While acknowledging competing arguments and certain unsettled legal issues on the matter, for efficiency’s sake, the Court assumed that entire fairness would apply, either because Musk was Tesla’s controlling stockholder or because a majority of the Tesla Board was not disinterested or independent. In applying that standard of review, the Court reiterated prior guidance that, while the fair dealing and fair price elements of the entire fairness analysis may be examined separately, the test is not bifurcated. As such, evidence of fair dealing, or a lack thereof, has significant probative value to determine the fairness of the price obtained, but “[t]he paramount consideration  is whether the price was a fair one.”
Under this framework, the Court first reviewed the evidence regarding the Board’s deal process. The Court concluded that the negotiation process was “far from perfect,” and Musk “was more involved in the process than a conflicted fiduciary should be.” Nonetheless, the Court held that the Tesla Board implemented a fair process that emulated arm’s-length negotiations. In reaching this conclusion, the Court noted that the Board selected experienced advisors, and used those advisors to extensively and meaningfully vet the acquisition (despite Musk’s expressed desire to expedite the acquisition), insisted on a walkaway right in case SolarCity breached any debt covenant, “used the fruits of due diligence” to negotiate for a lower price, only pursued the deal when it was in the interests of Tesla, and also conditioned the approval of the deal on the approval of a majority of disinterested stockholders. Therefore, the Court concluded that, despite his conflict and involvement, Musk “did not stand in [the Board’s] way” or “impede” the Board’s work in such a way to “infect” the price it paid.

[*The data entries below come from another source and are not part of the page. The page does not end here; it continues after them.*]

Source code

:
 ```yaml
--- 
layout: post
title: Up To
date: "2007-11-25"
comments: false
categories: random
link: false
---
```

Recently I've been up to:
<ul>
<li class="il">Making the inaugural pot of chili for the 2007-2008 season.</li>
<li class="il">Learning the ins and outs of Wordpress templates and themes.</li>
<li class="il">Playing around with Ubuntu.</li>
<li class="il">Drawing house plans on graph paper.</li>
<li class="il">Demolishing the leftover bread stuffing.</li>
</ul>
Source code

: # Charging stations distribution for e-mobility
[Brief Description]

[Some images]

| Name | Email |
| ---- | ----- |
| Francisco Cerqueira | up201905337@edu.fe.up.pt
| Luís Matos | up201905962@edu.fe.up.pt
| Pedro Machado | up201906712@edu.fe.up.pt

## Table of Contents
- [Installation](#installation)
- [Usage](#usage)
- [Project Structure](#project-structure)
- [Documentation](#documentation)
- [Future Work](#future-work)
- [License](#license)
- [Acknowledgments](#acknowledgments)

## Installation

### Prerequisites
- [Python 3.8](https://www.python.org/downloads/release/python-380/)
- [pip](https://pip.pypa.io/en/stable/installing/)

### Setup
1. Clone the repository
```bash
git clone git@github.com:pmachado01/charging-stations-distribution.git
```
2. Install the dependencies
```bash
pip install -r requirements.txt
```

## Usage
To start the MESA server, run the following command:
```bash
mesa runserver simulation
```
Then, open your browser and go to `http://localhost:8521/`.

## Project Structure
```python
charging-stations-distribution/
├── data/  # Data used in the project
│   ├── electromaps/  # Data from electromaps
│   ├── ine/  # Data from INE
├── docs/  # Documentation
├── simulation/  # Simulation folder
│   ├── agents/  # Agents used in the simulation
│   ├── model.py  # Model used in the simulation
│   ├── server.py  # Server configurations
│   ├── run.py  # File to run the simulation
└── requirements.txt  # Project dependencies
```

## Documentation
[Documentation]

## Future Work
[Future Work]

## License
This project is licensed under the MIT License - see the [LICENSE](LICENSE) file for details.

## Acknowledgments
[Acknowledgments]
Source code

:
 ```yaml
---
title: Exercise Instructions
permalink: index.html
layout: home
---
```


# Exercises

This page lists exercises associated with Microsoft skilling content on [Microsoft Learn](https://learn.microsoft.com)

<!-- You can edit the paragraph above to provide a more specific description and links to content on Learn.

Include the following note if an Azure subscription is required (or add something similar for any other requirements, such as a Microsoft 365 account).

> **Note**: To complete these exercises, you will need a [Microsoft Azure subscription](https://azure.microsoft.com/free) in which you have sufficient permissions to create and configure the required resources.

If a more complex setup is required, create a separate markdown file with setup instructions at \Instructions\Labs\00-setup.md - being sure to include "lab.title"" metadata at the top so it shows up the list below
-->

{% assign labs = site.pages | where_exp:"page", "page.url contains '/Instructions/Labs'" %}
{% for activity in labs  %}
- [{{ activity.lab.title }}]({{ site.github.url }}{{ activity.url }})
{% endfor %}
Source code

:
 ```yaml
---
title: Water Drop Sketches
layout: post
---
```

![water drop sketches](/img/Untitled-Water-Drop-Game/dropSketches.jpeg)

As to price, the Court concluded that the preponderance of the evidence showed that Tesla paid “a price that is within a range that reasonable men and women with access to relevant information might [have paid]” to purchase SolarCity. To determine that range, the Court reviewed various methodologies offered by the parties’ experts, market evidence (including the pre-acquisition SolarCity stock price), the fairness opinion rendered by Tesla’s financial advisor, projected synergies from the deal, and cashflows from the bonds that SolarCity already issued and would receive over time. The Court also considered the approval by Tesla’s stockholders an indication that the deal reflected a fair price. Weighing the evidence, the Court rejected plaintiffs’ claim that SolarCity was insolvent (and therefore that any price paid was unfair), and concluded that SolarCity was, at a minimum, worth what Tesla paid for it, and that the acquisition otherwise was highly beneficial to Tesla. Stated differently, the Court held that the price paid by Tesla was entirely fair “in the truest sense of the word,” and therefore Musk could not have breached any of his fiduciary duties owed to Tesla or its stockholders.
Addressing the remaining claims, the Court held that, because the acquisition was entirely fair, the plaintiffs failed to prove any underlying impoverishment justifying an unjust enrichment claim or bad faith supporting a claim of waste. Finally, the Court declined to award Musk his costs as a prevailing party, because “[he] likely could have avoided the need for judicial review of his conduct as a Tesla fiduciary had he simply followed the ground rules of good corporate governance in conflict transactions,” including allowing a special committee comprised of indisputably independent directors negotiate the deal.